(Source texts of formatted documents)
***
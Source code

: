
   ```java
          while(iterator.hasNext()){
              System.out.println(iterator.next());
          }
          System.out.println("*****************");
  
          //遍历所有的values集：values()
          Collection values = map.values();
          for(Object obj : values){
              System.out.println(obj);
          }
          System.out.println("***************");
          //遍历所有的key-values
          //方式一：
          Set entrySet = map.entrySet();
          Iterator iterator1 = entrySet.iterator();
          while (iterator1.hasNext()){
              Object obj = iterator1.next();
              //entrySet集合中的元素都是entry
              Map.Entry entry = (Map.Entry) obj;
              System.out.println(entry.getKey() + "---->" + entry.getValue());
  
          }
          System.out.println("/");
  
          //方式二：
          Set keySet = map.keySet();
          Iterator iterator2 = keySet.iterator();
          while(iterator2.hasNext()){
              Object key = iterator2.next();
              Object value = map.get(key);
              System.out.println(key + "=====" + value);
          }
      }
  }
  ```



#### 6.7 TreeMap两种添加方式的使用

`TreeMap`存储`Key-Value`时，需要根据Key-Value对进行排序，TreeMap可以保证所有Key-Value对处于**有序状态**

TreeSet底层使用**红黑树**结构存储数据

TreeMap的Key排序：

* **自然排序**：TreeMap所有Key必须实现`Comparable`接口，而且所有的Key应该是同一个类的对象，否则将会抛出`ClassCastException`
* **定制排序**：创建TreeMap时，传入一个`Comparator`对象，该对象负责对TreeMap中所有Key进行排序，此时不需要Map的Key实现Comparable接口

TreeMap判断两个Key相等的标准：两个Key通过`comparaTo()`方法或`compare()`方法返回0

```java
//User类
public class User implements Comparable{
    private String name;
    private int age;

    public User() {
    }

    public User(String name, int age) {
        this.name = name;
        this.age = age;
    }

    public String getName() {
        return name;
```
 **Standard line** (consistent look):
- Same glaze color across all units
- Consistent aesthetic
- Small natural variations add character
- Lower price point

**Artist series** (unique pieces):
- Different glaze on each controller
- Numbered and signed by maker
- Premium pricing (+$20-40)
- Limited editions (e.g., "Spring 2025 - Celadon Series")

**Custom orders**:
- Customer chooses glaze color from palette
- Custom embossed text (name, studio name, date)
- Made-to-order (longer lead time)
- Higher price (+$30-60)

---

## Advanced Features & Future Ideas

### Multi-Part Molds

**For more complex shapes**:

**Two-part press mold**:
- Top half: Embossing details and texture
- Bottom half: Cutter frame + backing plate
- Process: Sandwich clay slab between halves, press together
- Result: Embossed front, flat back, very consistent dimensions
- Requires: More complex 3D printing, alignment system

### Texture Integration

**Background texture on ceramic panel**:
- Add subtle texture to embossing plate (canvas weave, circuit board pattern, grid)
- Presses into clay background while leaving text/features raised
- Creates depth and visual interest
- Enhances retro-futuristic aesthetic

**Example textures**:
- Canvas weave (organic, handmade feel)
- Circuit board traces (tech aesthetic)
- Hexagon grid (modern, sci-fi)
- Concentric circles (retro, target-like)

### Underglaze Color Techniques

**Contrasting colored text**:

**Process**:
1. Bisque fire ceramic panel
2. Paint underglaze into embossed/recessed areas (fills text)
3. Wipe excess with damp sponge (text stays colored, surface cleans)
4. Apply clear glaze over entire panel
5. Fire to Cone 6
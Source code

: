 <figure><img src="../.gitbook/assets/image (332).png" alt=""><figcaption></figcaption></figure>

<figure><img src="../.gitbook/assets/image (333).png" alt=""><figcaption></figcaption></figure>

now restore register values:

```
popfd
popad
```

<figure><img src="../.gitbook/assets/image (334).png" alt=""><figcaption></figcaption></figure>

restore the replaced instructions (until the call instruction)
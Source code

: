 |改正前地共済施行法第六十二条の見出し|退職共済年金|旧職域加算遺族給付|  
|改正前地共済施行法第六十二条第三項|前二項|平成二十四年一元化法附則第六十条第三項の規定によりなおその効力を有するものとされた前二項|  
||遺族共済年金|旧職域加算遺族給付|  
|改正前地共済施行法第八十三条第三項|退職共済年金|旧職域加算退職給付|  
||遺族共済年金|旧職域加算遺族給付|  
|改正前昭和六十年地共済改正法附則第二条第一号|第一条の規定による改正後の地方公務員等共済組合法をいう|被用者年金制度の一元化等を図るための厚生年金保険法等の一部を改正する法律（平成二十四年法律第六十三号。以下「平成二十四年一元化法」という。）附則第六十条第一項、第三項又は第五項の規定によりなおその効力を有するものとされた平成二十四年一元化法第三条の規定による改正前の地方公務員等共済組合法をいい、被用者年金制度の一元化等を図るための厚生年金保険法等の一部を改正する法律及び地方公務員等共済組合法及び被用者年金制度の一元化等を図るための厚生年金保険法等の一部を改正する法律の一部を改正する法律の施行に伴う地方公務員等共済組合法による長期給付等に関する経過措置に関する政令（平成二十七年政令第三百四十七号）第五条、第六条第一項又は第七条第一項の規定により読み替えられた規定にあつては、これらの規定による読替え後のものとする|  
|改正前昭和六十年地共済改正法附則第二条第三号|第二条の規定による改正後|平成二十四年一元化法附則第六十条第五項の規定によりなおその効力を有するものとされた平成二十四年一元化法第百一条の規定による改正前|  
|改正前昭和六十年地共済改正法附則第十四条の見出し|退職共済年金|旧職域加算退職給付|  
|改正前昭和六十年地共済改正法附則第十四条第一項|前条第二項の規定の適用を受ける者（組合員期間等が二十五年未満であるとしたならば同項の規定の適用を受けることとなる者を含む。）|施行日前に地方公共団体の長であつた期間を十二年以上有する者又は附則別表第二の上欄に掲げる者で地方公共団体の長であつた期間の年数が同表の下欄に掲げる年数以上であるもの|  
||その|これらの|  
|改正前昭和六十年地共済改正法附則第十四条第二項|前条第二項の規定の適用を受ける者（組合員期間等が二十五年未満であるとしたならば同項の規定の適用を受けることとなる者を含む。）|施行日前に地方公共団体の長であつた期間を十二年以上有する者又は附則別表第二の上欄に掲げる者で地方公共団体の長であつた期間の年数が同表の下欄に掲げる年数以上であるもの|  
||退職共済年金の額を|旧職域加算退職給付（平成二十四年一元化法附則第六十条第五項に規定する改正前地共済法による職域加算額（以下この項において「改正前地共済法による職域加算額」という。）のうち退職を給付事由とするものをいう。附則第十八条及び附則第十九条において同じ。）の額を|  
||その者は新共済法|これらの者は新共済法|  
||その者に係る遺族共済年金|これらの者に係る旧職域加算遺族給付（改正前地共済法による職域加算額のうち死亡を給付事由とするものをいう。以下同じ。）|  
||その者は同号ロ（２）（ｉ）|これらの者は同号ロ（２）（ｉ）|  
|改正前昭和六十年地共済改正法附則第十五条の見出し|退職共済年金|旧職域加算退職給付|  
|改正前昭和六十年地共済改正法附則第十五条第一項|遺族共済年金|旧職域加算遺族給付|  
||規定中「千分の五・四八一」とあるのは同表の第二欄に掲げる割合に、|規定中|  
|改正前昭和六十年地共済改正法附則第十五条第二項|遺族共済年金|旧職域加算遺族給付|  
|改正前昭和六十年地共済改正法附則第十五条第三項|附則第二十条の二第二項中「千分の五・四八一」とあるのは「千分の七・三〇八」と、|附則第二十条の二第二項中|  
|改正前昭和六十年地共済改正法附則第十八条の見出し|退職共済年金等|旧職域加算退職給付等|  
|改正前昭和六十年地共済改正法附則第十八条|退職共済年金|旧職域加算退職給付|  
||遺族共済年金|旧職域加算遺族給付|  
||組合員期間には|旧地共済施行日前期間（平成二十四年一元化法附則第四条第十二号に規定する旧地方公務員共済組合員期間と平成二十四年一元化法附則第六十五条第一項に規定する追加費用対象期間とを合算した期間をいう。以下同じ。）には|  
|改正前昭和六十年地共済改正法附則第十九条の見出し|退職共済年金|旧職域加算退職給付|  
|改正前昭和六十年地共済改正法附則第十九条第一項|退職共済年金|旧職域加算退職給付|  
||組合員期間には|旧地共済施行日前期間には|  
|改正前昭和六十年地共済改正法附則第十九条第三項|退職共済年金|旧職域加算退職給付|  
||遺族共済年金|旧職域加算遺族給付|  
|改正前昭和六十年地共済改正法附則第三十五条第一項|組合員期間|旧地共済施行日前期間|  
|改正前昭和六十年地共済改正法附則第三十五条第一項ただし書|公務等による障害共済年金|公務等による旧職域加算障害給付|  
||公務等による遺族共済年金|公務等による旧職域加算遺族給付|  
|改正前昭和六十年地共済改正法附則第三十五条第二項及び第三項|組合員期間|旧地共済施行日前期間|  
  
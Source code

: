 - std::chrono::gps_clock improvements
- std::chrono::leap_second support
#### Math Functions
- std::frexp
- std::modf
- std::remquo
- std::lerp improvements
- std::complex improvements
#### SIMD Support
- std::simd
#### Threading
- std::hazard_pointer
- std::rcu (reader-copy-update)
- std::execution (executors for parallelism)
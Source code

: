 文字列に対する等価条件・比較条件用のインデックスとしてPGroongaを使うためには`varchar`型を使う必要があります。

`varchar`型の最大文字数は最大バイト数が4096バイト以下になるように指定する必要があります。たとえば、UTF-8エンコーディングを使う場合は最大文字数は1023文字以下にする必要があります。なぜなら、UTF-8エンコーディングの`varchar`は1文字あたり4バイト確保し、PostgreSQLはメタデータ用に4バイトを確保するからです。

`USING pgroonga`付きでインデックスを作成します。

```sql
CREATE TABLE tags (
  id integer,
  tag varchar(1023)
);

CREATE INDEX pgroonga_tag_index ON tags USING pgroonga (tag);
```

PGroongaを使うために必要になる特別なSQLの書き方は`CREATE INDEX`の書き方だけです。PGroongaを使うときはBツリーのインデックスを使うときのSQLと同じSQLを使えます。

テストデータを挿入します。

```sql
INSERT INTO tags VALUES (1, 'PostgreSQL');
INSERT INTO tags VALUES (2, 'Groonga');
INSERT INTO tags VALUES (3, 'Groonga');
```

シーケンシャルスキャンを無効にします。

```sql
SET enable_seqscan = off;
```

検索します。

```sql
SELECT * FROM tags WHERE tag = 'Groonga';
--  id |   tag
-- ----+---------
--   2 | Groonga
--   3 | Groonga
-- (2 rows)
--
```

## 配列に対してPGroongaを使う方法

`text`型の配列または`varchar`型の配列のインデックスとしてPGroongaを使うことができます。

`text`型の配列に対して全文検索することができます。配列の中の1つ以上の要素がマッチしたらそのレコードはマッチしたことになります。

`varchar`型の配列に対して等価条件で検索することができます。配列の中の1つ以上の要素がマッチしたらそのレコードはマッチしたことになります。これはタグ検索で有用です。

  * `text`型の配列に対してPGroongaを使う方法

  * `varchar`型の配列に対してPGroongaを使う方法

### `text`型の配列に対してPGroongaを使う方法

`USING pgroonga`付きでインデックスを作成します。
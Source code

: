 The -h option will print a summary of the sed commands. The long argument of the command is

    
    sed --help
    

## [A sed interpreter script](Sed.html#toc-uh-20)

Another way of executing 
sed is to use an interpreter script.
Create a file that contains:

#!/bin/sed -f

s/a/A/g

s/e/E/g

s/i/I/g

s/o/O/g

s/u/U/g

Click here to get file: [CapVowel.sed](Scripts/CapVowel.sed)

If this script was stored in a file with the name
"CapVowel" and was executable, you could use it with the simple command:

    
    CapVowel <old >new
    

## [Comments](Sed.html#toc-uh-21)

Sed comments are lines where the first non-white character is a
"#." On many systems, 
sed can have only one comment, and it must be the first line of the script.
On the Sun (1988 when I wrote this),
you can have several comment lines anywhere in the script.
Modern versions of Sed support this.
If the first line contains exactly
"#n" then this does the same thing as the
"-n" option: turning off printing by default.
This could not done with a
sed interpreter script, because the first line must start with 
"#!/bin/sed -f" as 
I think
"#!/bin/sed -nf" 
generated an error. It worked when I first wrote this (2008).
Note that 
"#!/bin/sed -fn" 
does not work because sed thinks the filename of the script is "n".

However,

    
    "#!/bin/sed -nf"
***
**Requirement:**
Wherever the word "figure" appears in the entries above, copy that whole line.

**Written answer:**
: <figure><img src="../.gitbook/assets/image (332).png" alt=""><figcaption></figcaption></figure>
<figure><img src="../.gitbook/assets/image (333).png" alt=""><figcaption></figcaption></figure>
<figure><img src="../.gitbook/assets/image (334).png" alt=""><figcaption></figcaption></figure>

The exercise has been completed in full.